Questa miscela viene inserita in vasche di acciaio
al nichel- cromo e fatto ossidare, il carbonio a anidride
carbonica in stufe da espansione ad una temperatura
di circa 1.000°C. Durante questa procedura si
formano delle bolle di gas che fanno espandere la
miscela di 8-9 volte. Il materiale grezzo passa poi
dalle vasche al forno di laminazione
dove subisce un lento processo di raffreddamento che
crea una depressione nella cellule gassose, successivamente
viene tagliato nel formato richiesto.
Applicazione del vetro cellulare
I pannelli d vetro cellulare sono particolarmente
adatti per l'isolamento perimetrale lungo le pareti
esterne a contatto con la terra, sotto i plinti di
fondazione, sulle terrazze o sui tetti piani e in
generale in tutte le parti di edificio sensibili all'umidita.

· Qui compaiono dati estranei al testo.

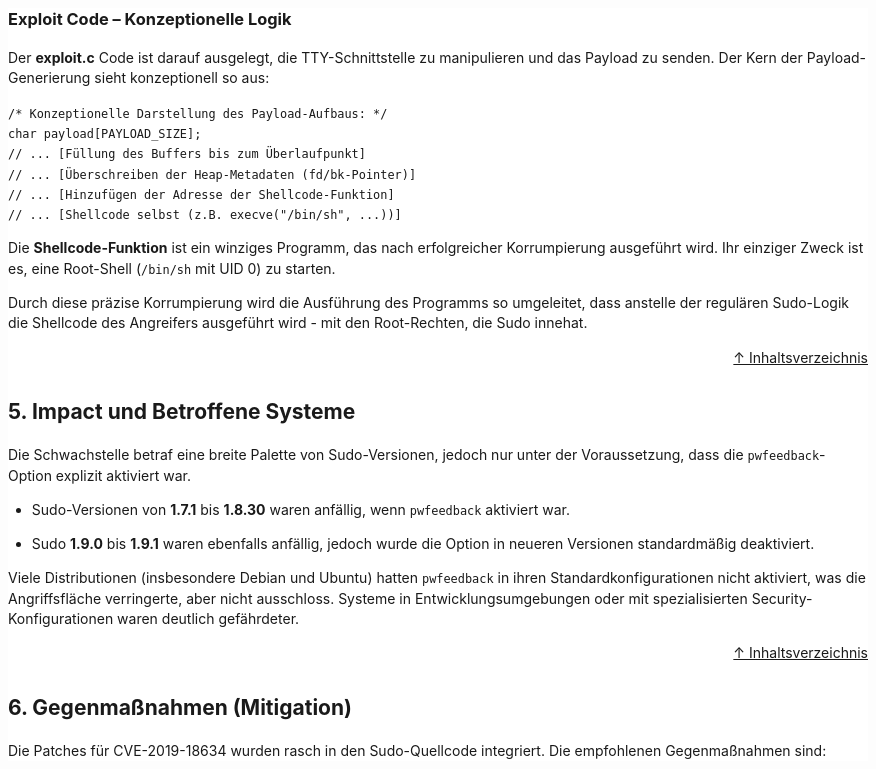 </div>


### Exploit Code – Konzeptionelle Logik

Der **exploit.c** Code ist darauf ausgelegt, die TTY-Schnittstelle zu manipulieren und das Payload zu senden. Der Kern der Payload-Generierung sieht konzeptionell so aus:

```text
/* Konzeptionelle Darstellung des Payload-Aufbaus: */
char payload[PAYLOAD_SIZE];
// ... [Füllung des Buffers bis zum Überlaufpunkt]
// ... [Überschreiben der Heap-Metadaten (fd/bk-Pointer)]
// ... [Hinzufügen der Adresse der Shellcode-Funktion]
// ... [Shellcode selbst (z.B. execve("/bin/sh", ...))]
```

Die **Shellcode-Funktion** ist ein winziges Programm, das nach erfolgreicher Korrumpierung ausgeführt wird. Ihr einziger Zweck ist es, eine Root-Shell (`/bin/sh` mit UID 0) zu starten.

Durch diese präzise Korrumpierung wird die Ausführung des Programms so umgeleitet, dass anstelle der regulären Sudo-Logik die Shellcode des Angreifers ausgeführt wird - mit den Root-Rechten, die Sudo innehat.




<div align=right>

[↑ Inhaltsverzeichnis](#inhaltsverzeichnis)

</div>


## 5. Impact und Betroffene Systeme

Die Schwachstelle betraf eine breite Palette von Sudo-Versionen, jedoch nur unter der Voraussetzung, dass die `pwfeedback`-Option explizit aktiviert war.

- Sudo-Versionen von **1.7.1** bis **1.8.30** waren anfällig, wenn `pwfeedback` aktiviert war.

- Sudo **1.9.0** bis **1.9.1** waren ebenfalls anfällig, jedoch wurde die Option in neueren Versionen standardmäßig deaktiviert.

Viele Distributionen (insbesondere Debian und Ubuntu) hatten `pwfeedback` in ihren Standardkonfigurationen nicht aktiviert, was die Angriffsfläche verringerte, aber nicht ausschloss. Systeme in Entwicklungsumgebungen oder mit spezialisierten Security-Konfigurationen waren deutlich gefährdeter.



<div align=right>

[↑ Inhaltsverzeichnis](#inhaltsverzeichnis)

</div>



## 6. Gegenmaßnahmen (Mitigation)

Die Patches für CVE-2019-18634 wurden rasch in den Sudo-Quellcode integriert. Die empfohlenen Gegenmaßnahmen sind:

La lavorazione viene eseguita con seghe a mano. Il
fissaggio viene operato con collanti speciali o a
base di bitume oppure direttamente nel pietrisco fine,
nella sabbia o ne calcestruzzo fresco. Il prodotto
potrebbe riportare danni in seguito a sollecitazioni
meccaniche durante il montaggio. Un altro campo di
applicazione sono rivestimenti isolanti di tubazioni
e di serbatoi. Il materiale isolante essendo stagno
alla diffusone non si inumidisce a causa dell'acqua
di condensa.
Caratteristiche e proprietà del vetro
cellulare
Il vetro cellulare è stagno al vapore e all'acqua
µ=infinito, vale a dire che non assorbe alcuna
umidità. E un materiale resistente al gelo
e alle condizioni atmosferiche e regge bene le forti
compressioni. I pannelli sono comunque relativamente
leggeri e non infiammabili, non putrescibili e resistenti
ai solventi organici e agli acidi. Le proprieta termoisolanti
possono essere paragonate a quelli di altri materiali
isolanti con un valore che varia tra ?= 0,04 e 0,05
W/mK.
Considerazioni sull'aspetto ecologico e
sanitario
Il dispendio di energia primaria nella fase di produzione
è elevato. Il recupero di energia in fase di
fusione ed espansione consente però di riutilizzare
il calore prodotto. La longevità dei pannelli
si ripercuote positivamente sul bilancio energetico
complessivo. Il vetro cellulare non contiene gas nocivi
per l'ozono. I pannelli impediscono la penetrazione
del radon. Durante il taglio fuoriesce dell'acido
non pericoloso di odore putrido. Nel sistema compatto
tutti gli strati sono uniti tra loro a filo mediante
massa collante calda o collante freddo a base di bitume.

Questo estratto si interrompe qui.